When a nearby tourism office announced that, for the first time, a special flight would be available for Palestinians in Gaza, Akram Ayman, 36, signed up. The trip costs $600, would be accessible via the Israeli-controlled Erez crossing, and includes a plane ticket from Israel’s Ramon Airport to Antalya in Turkey. This is the only approved destination for Palestinians in Gaza. It also comes with a number of conditions the travelers must fulfill to be eligible.

First, travelers must be older than 35 to travel alone, while those under that age can only travel while accompanying their families. Tourism offices posted the travel procedures, including coordination at the Erez crossing, but as soon as the agencies made the announcement, the government called them and demanded that they delete the ads for Ramon Airport without giving an explanation. But the tourism offices aren’t surprised either; they knew they were going over the government’s head by putting out the announcements. Since the government is in control of the borders from the Palestinian side, any announcement concerning travel should originate from the government, not the travel agencies.

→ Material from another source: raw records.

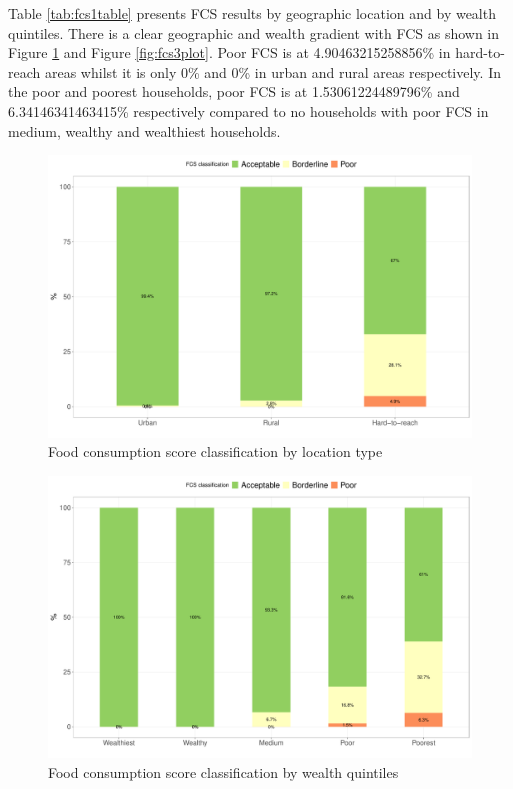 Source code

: \documentclass[12pt,a4paper]{article}
\begin{document}
Table \ref{tab:fcs1table} presents FCS results by geographic location and by wealth quintiles. There is a clear geographic and wealth gradient with FCS as shown in Figure \ref{fig:fcs1plot} and Figure \ref{fig:fcs3plot}. Poor FCS is at 4.90463215258856\% in hard-to-reach areas whilst it is only 0\% and 0\% in urban and rural areas respectively. In the poor and poorest households, poor FCS is at 1.53061224489796\% and 6.34146341463415\% respectively compared to no households with poor FCS in medium, wealthy and wealthiest households.

\newpage

\begin{figure}[H]

{\centering \includegraphics{kayahReport_files/figure-latex/fcs1plot-1} 

}

\caption{Food consumption score classification by location type}\label{fig:fcs1plot}
\end{figure}

\begin{figure}[H]

{\centering \includegraphics{kayahReport_files/figure-latex/fcs2plot-1} 

}

\caption{Food consumption score classification by wealth quintiles}\label{fig:fcs2plot}
\end{figure}
\end{document}

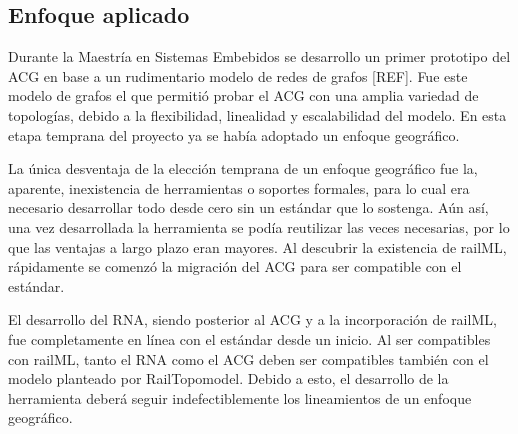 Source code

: \subsection{Enfoque aplicado}

    Durante la Maestría en Sistemas Embebidos se desarrollo un primer prototipo del ACG en base a un rudimentario modelo de redes de grafos [REF]. Fue este modelo de grafos el que permitió probar el ACG con una amplia variedad de topologías, debido a la flexibilidad, linealidad y escalabilidad del modelo. En esta etapa temprana del proyecto ya se había adoptado un enfoque geográfico.

    La única desventaja de la elección temprana de un enfoque geográfico fue la, aparente, inexistencia de herramientas o soportes formales, para lo cual era necesario desarrollar todo desde cero sin un estándar que lo sostenga. Aún así, una vez desarrollada la herramienta se podía reutilizar las veces necesarias, por lo que las ventajas a largo plazo eran mayores. Al descubrir la existencia de railML, rápidamente se comenzó la migración del ACG para ser compatible con el estándar.

    El desarrollo del RNA, siendo posterior al ACG y a la incorporación de railML, fue completamente en línea con el estándar desde un inicio. Al ser compatibles con railML, tanto el RNA como el ACG deben ser compatibles también con el modelo planteado por RailTopomodel. Debido a esto, el desarrollo de la herramienta deberá seguir indefectiblemente los lineamientos de un enfoque geográfico.  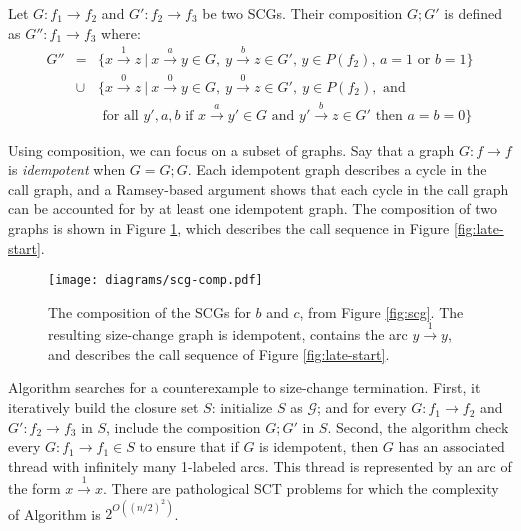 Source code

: \documentclass{LMCS}
\newcommand\deqarrow{\ensuremath{\stackrel{0}{\rightarrow}}}
\newcommand\descarrow{\stackrel{1}{\rightarrow}}
\newcommand\vararrow[1]{\stackrel{#1}{\rightarrow}}
\newcommand{\G}{{\mathcal G}}
\begin{document}
\begin{defi} 
Let $G : f_1 \rightarrow f_2$ and $G' : f_2 \rightarrow f_3$ be two SCGs.
Their composition $G;G'$ is defined as $G'' : f_1 \rightarrow f_3$ where:
\begin{eqnarray*}
G'' &=& \{x \descarrow z~|~x \vararrow{a} y \in G,~ y \vararrow{b} z \in G',\,y \in P(f_2),\, a=1\text{ or }b=1\}\\
&\cup&  \{x \deqarrow z~|~x \deqarrow y \in G,~ y \deqarrow z \in G',~ y\in P(f_2),\text{ and}\\
&&\text{   for all } y',a,b \text{ if }x \vararrow{a} y' \in G \text{ and } y' \vararrow{b} z \in G' \text{ then }a=b=0\}
\end{eqnarray*}
\end{defi}


Using composition, we can focus on a subset of graphs. Say that a graph $G : f \rightarrow f$ is
\emph{idempotent} when $G=G;G$. Each idempotent graph describes a cycle in the call graph, and a
Ramsey-based argument shows that each cycle in the call graph can be accounted for by at least one
idempotent graph. The composition of two graphs is shown in Figure \ref{fig:scg-comp}, which
describes the call sequence in Figure \ref{fig:late-start}.

\begin{figure}[tb]
\begin{center}
{\texttt{[image: diagrams/scg-comp.pdf]}}
\end{center}
\caption{The composition of the SCGs for $b$ and $c$, from Figure \ref{fig:scg}. The
resulting size-change graph is idempotent, contains the arc $y \descarrow y$, and
describes the call sequence of Figure \ref{fig:late-start}.}
\label{fig:scg-comp}
\end{figure}

Algorithm \LJB searches for a counterexample to size-change termination.  First, it iteratively
build the closure set $S$: initialize $S$ as $\G$; and for every $G : f_1 \rightarrow f_2$ and $G' :
f_2 \rightarrow f_3$ in $S$, include the composition $G;G'$ in $S$.  Second, the algorithm  check
every $G : f_1 \rightarrow f_1 \in S$ to ensure that if $G$ is idempotent, then $G$ has an
associated thread with infinitely many 1-labeled arcs. This thread is represented by an arc of the
form $x \descarrow x$. There are pathological SCT problems for which the complexity of Algorithm
\LJB is $2^{O((n/2)^2)}$.
\end{document}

Customers like Akram are not interested in the political implications of this announcement. All they see is an easier way to practice their right to movement instead of traveling through the Egyptian Rafah crossing and enduring the harrowing journey to reach Cairo airport.

People in Gaza have very few ways of traveling due to Israel’s blockade, with only two crossings in and out of the Gaza Strip — Rafah on the Egyptian side and Erez on the Israeli side. Ramon Airport lies in southern Palestine, about 30 kilometers north of Eilat, and is roughly a 3-hour car ride from the Erez checkpoint.

“I’m looking for a respectable way to travel,” Akram told breaking news. “Traveling through Egypt is difficult, and using Ramon Airport will give me the chance to enter my occupied homeland that I’ve never seen. For me, it’s not important how, but the most important thing is that I will be able to travel easily.”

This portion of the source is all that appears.